Other projects supported by MBB include:
- Wim Wenders’ The Beautiful Days Of Aranjuez, which marks his fifth collaboration with the Austrian dramatist Peter Handke and is now his second fiction feature film to be made in 3D after Every Thing Will be Fine.
- Roger Spottiswoode’s TV movie Costa Concordia, to be produced by Cologne-based Zeitsprung Pictures.
- The third outing for the Lilly The Witch children’s franchise, Hexe Lilli – Eingesacktes Weihnachtsfest, to be produced by the Berlin arm of Trixter Productions with Florian Baxmeyer directing.
- Finnish director Dome Karukoski’s biopic of Tom of Finland, to be co-produced by the Berlin arm of Neutrinos Productions, whose credits include Karukoski’s The Grump, and the Icelandic box-office hits Baldvin Z’s Life In A Fishbowl and Bjarni Haukur Thórsson’s The Grandad.
- Andreas Schaap’s Print The Legend which is described as a “Western gone Noir” by its producers, the fledgling Berlin-based Little Bridge Pictures.
Changes to German-Polish fund
Changes are afoot at the German-Polish Co-Development Fund after MBB and its partners MDM and the Polish Film Institute agreed to increase the fund’s budget and extend its activities to include production support from 2016.
In future, the fund will support the production of low budget projects, debuts and films with an innovative narrative approach in addition to the existing project development category.

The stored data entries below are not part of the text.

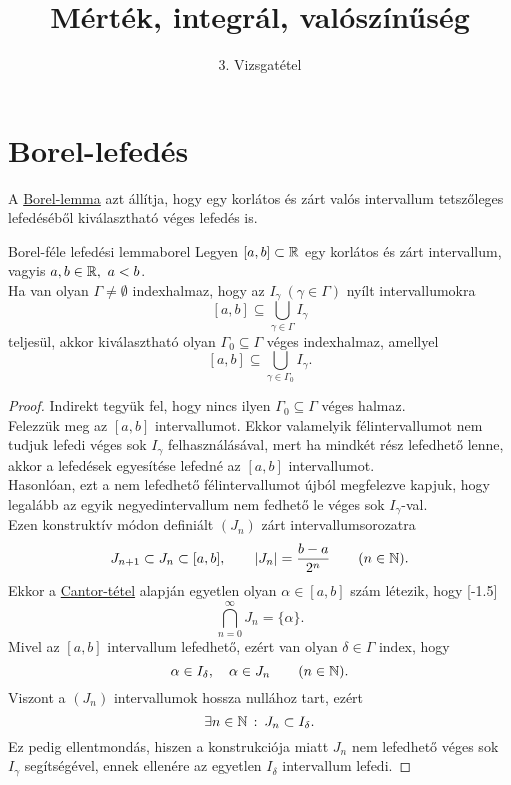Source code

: \documentclass[
]{elteikthesis}[2024/04/26]
\title{Mérték, integrál, valószínűség} %
\subtitle{3. Vizsgatétel}
\begin{document}
	
	
	\section{Borel-lefedés}
	
	A \hyperref[lem:borel]{Borel-lemma} azt állítja, 
	hogy egy korlátos és zárt valós intervallum tetszőleges lefedéséből kiválasztható véges lefedés is.
	
	\begin{lemma}{Borel-féle lefedési lemma}{borel}
		Legyen \( [a, b] \subset \mathbb{R} \) egy korlátos és zárt intervallum, 
		vagyis \( a, b \in \mathbb{R}, \ a < b \).\\[6pt]
		Ha van olyan \( \Gamma \neq \emptyset \) indexhalmaz, hogy az
		\( I_\gamma \ (\gamma \in \Gamma) \) nyílt intervallumokra
		\[
			[a, b] \subseteq \bigcup_{\gamma \in \Gamma} I_\gamma
		\]
		teljesül, akkor kiválasztható olyan \( \Gamma_0 \subseteq \Gamma \) véges indexhalmaz, amellyel
		\[
			[a, b] \subseteq \bigcup_{\gamma \in \Gamma_0} I_\gamma.
		\]
	\end{lemma}	
	\begin{proof}
		Indirekt tegyük fel, hogy nincs ilyen \( \Gamma_0 \subseteq \Gamma \) véges halmaz.
		\\[6pt]
		Felezzük meg az \( [a, b] \) intervallumot. 
		Ekkor valamelyik félintervallumot nem tudjuk lefedi véges sok \( I_\gamma \) felhasználásával, 
		mert ha mindkét rész lefedhető lenne, 
		akkor a lefedések egyesítése lefedné az \( [a, b] \) intervallumot.\\[6pt]
		Hasonlóan, ezt a nem lefedhető félintervallumot újból megfelezve kapjuk, hogy
		legalább az egyik negyedintervallum nem fedhető le véges sok \( I_\gamma \)-val.\\[6pt]
		Ezen konstruktív módon definiált \( (J_n) \) zárt intervallumsorozatra
		\[
			J_{n + 1} \subset J_n \subset [a, b], \qquad
			\abs{J_n} = \frac{b - a}{2^n} \qquad (n \in \mathbb{N}).
		\]
		Ekkor a \hyperref[th:cantor]{Cantor-tétel} alapján egyetlen 
		olyan \( \alpha \in [a, b] \) szám létezik, hogy
		[-1.5\baselineskip]
		\[
			\bigcap_{n=0}^{\infty} J_n = \{ \alpha \}.
		\]
		Mivel az \( [a, b] \) intervallum lefedhető, ezért van olyan \( \delta \in \Gamma \) index, hogy
		\[
			\alpha \in I_\delta, \quad
			\alpha \in J_n \qquad (n \in \mathbb{N}).
		\]
		Viszont a \( (J_n) \) intervallumok hossza nullához tart, ezért
		\[
			\exists n \in \mathbb{N} \ \colon \, J_n \subset I_\delta.
		\]
		Ez pedig ellentmondás, hiszen a konstrukciója miatt \( J_n \) nem lefedhető 
		véges sok \( I_\gamma \) segítségével, 
		ennek ellenére az egyetlen \( I_\delta \) intervallum lefedi.
	\end{proof}
	
\end{document}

A larger annual budget of $336,000 (€300,000) will now be made available for this expanded brief, with up to $78,600 (€70,000) being allocated for the joint development of a project by producers from Germany and Poland, and up to $168,439 (€150,000) being paid out as production support.
The German-Polish Co-Development Fund – which was launched by the three funding institutions 10 yearas ago – has supported the co-development of such projects as Johannes Schmid’s Winter Daughter, Agnieszka Holland’s Game Count, and Marie Noelle’s Marie Curie.